Fellini's later films were packed with terrible light entertainers from Italian TV (without doubt the world's worst). But outside of Italy, no-one noticed. In ten years time, it will be possible to watch 24 Hour Party People without going 'hey, it's that bloke from The Fast Show.'

4. Ian Curtis looked both ridiculous and frightening in real life!
Go on, try watching some footage with a little distance.

5. It's got Mick Hucknall jokes!
Cheap, yet always funny.

6. The Coogan issue!
Steve Coogan plays Anthony H Wilson as Alan Partridge with a Cambridge education and a taste for theory: no more, no less. For a lot of people, this the unsurmountable barrier to enjoying 24 Hour Party People. I can understand that. But as someone who frequently finds Coogan teeth-grindingly unbearable, I didn't mind him at all in 24HPP: the script captures Wilson - idiot and visionary, situationist and TV hack, a man capable of making things happen but terminally unable to keep them happening. I think you get all that, even if it is filtered through Coogan. Meanwhile, Paddy Considine, who plays Rob Gretton, is (as ever) marvellous.

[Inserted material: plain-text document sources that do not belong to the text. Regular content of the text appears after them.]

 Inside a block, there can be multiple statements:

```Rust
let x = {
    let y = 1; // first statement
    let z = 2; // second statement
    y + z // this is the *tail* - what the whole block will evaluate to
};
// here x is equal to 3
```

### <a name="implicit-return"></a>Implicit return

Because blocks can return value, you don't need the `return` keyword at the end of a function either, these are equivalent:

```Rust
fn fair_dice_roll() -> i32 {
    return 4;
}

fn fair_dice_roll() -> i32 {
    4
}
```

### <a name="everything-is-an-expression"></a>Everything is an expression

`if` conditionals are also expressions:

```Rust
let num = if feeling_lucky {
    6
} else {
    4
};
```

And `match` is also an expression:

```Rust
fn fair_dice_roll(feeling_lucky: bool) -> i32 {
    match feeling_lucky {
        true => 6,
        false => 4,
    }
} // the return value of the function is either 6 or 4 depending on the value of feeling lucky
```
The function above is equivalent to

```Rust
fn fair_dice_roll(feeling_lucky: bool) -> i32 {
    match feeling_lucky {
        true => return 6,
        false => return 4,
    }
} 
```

7. Michael Winterbottom is the most interesting director working in Britain today!
'I want to see it because it's a Michael Winterbottom film, not because it's about Factory,' says a friend of mine, and he's a Joy Division fan. Winterbottom is the closest thing we've got to Robert Altman: he's brave, erratic and very talented. He's done Thomas Hardy as a snowy Western (The Claim). He's done the best London movie of our times (Wonderland). He's made a weird, very disturbing film using Elvis Costello's scariest song (I Want You). He's sometimes very wayward, but never dull. As for Frank Cottrell Boyce, he had the guts to admit that he borrowed the (lack of) structure for the film from arch-Tory snob novelist Anthony Powell's mighty but hopelessly unfashionable Dance To The Music Of Time. There are three really obvious ways to start this film: with the Sex Pistols playing the Lesser Free Trade Hall, with the Hacienda closing, or with two of the key figures meeting for the first time. So Cottrell Boyce and Winterbottom opted for Tony Wilson hang-gliding. That's why I like this film.

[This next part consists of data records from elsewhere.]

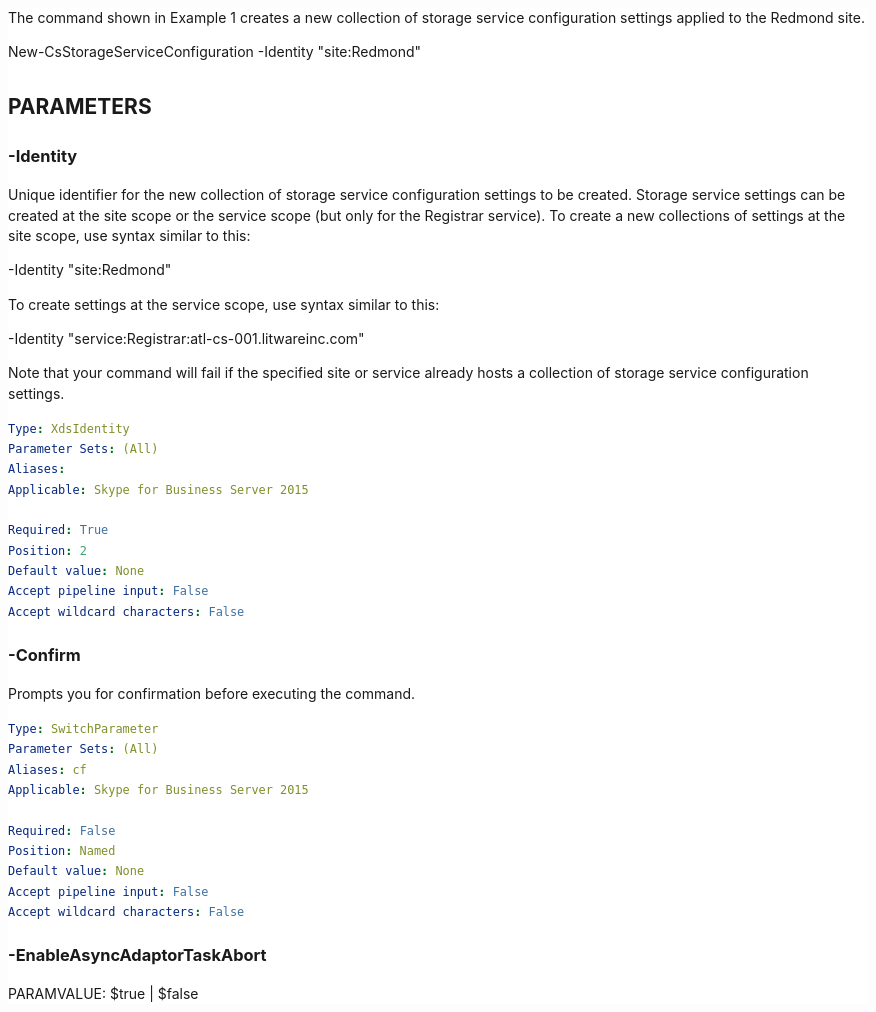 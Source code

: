 The command shown in Example 1 creates a new collection of storage service configuration settings applied to the Redmond site.

New-CsStorageServiceConfiguration -Identity "site:Redmond"

## PARAMETERS

### -Identity
Unique identifier for the new collection of storage service configuration settings to be created.
Storage service settings can be created at the site scope or the service scope (but only for the Registrar service).
To create a new collections of settings at the site scope, use syntax similar to this:

-Identity "site:Redmond"

To create settings at the service scope, use syntax similar to this:

-Identity "service:Registrar:atl-cs-001.litwareinc.com"

Note that your command will fail if the specified site or service already hosts a collection of storage service configuration settings.

```yaml
Type: XdsIdentity
Parameter Sets: (All)
Aliases: 
Applicable: Skype for Business Server 2015

Required: True
Position: 2
Default value: None
Accept pipeline input: False
Accept wildcard characters: False
```

### -Confirm
Prompts you for confirmation before executing the command.

```yaml
Type: SwitchParameter
Parameter Sets: (All)
Aliases: cf
Applicable: Skype for Business Server 2015

Required: False
Position: Named
Default value: None
Accept pipeline input: False
Accept wildcard characters: False
```

### -EnableAsyncAdaptorTaskAbort
PARAMVALUE: $true | $false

8. It's only got Joy Division/New Order, ACR, Durrutti Column and Happy Mondays in it! But that's not a bad thing! Consider how many of the Creation bands are skimmed over in David Cavanagh's 565 page volume on that label. Now think how long 24 Hour Party People would have to be to squeeze in Stockholm Monsters, James, The Railway Children, ESG and - let's not forget - Northside.

9. 'Voodoo Ray' is the best song on the soundtrack!
Although the title track - the Mondays' finest moment - runs it pretty close.

10. It's too long!
And that's the only thing everyone agrees on.